Nas memórias de Ben Rhodes (The World As It Is, 2018), aquele que foi um dos mais idealistas assessores de Obama na Casa Branca relata a opinião do então eleito sobre o discurso que o seu antecessor, George W. Bush, fizera ao tomar posse pela segunda vez, em 2006. "É um grande discurso, se pensarmos bem nisso", terá apreciado, causando estupefação entre a sua equipa de speechwriters.

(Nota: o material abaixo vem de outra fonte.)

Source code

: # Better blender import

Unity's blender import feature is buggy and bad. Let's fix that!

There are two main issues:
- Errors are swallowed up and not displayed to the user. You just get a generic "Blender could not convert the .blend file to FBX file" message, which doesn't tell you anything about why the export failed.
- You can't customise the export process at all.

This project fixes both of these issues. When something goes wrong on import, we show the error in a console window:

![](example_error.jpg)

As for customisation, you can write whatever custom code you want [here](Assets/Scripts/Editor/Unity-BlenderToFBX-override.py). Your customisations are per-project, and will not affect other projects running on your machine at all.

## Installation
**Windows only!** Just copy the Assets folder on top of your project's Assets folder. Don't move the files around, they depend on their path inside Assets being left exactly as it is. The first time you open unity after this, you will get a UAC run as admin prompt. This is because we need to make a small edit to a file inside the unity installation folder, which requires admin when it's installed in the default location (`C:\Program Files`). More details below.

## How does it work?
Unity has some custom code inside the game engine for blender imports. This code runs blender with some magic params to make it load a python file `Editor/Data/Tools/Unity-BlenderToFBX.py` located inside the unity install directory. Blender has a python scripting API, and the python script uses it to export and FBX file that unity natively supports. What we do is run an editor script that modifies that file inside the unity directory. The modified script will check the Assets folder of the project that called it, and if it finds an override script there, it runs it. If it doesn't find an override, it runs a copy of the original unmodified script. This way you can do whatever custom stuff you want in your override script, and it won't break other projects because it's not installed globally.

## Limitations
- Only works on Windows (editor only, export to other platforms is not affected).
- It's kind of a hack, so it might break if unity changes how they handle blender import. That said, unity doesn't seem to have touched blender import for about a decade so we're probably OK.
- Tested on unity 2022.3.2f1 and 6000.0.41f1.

Dizia assim: "Todos os que vivem em tirania e desespero sabem que os Estados Unidos não ignoram a vossa opressão nem desculpam aqueles que vos oprimem. Quando se levantam pela vossa liberdade, nós levantamo-nos convosco". Foram estas palavras, no zénite do neoconservadorismo e já além do seu pico de popularidade, que Bush proferiu diante do Capitólio na inauguração do seu segundo mandato.

O cumprimento de Barack Obama a esse discurso -- compreensivelmente privado, após uma campanha anti-guerra e anti-Bush contra McCain, em 2008 -- era mais do que uma comunhão dos princípios democráticos que reproduziria nos seus próprios discursos no Cairo, nas ruas de Berlim, na receção do Nobel da Paz ou em Westminster. O cumprimento de Barack Obama, provavelmente o primeiro presidente-escritor deste Gettysburg, era também o cumprimento de um homem de palavras num alto cargo a um homem de palavras que havia servido esse cargo. E esse homem era Michael Gerson.

Gerson, um mais do que certo anónimo nos nossos círculos nacionais, foi o autor dessa intervenção e de muitas outras que marcaram a abertura do século XXI e que todos nós, de uma forma ou de outra, escutámos na televisão. A expressão "Eixo do Mal", que batizou até um programa de comentário político em Portugal, foi cunhada por ele. O discurso de Bush a seguir ao 11 de Setembro, numa sessão conjunta do Senado e do Congresso, foi escrito por ele. "We will not tire, we will not falter and we will not fail" é uma punchline característica da parceria Bush-Gerson.

A aliteração e a implacabilidade tornaram-se munições frequentes da Sala Oval desde que o jornalista, formado em teologia e estudos bíblicos, foi recrutado em 45 minutos de entrevista de emprego. A um Bush atabalhoado e disperso Gerson trouxe disciplina e ritmo na coloquialidade.

A sua fé evangélica, estrutural até ao fim da vida, seria importada para a linguagem da presidência através de imagens como "a liberdade e medo, a justiça e a crueldade, estiveram sempre em guerra, e sabemos que Deus não é neutro entre elas" ou "quer levemos os nossos inimigos à justiça ou a justiça aos nossos inimigos, ela será entregue". E o seu aconselhamento ao Presidente ultrapassava o desenho da retórica. Segundo Bill Kristol, Gerson "foi provavelmente o mais influente assessor numa Casa Branca, que não um chefe de gabinete ou conselheiro de segurança nacional, na histórica recente". Vindo de um gabinete na cave, ficaria a quatro portas da Sala Oval após um enfarte em 2004.

Depois de Bush, regressaria às páginas dos jornais como colunista do Washington Post, onde, à semelhança de David Frum na Atlantic, combateria o contágio do trumpismo nos republicanos como antigo staffer do partido. Foi um dos poucos conservadores a antever o dano que Donald Trump causaria à democracia norte-americana ainda antes deste ganhar as primárias, em 2016. Ao contrário da maioria do establishment do GOP, não precisou de perder umas intercalares para isso.

A sua luta contra a depressão e contra o cancro, que não escondeu, era tema recorrente da sua coluna no Post. O segundo acabou por levá-lo. Às suas palavras não.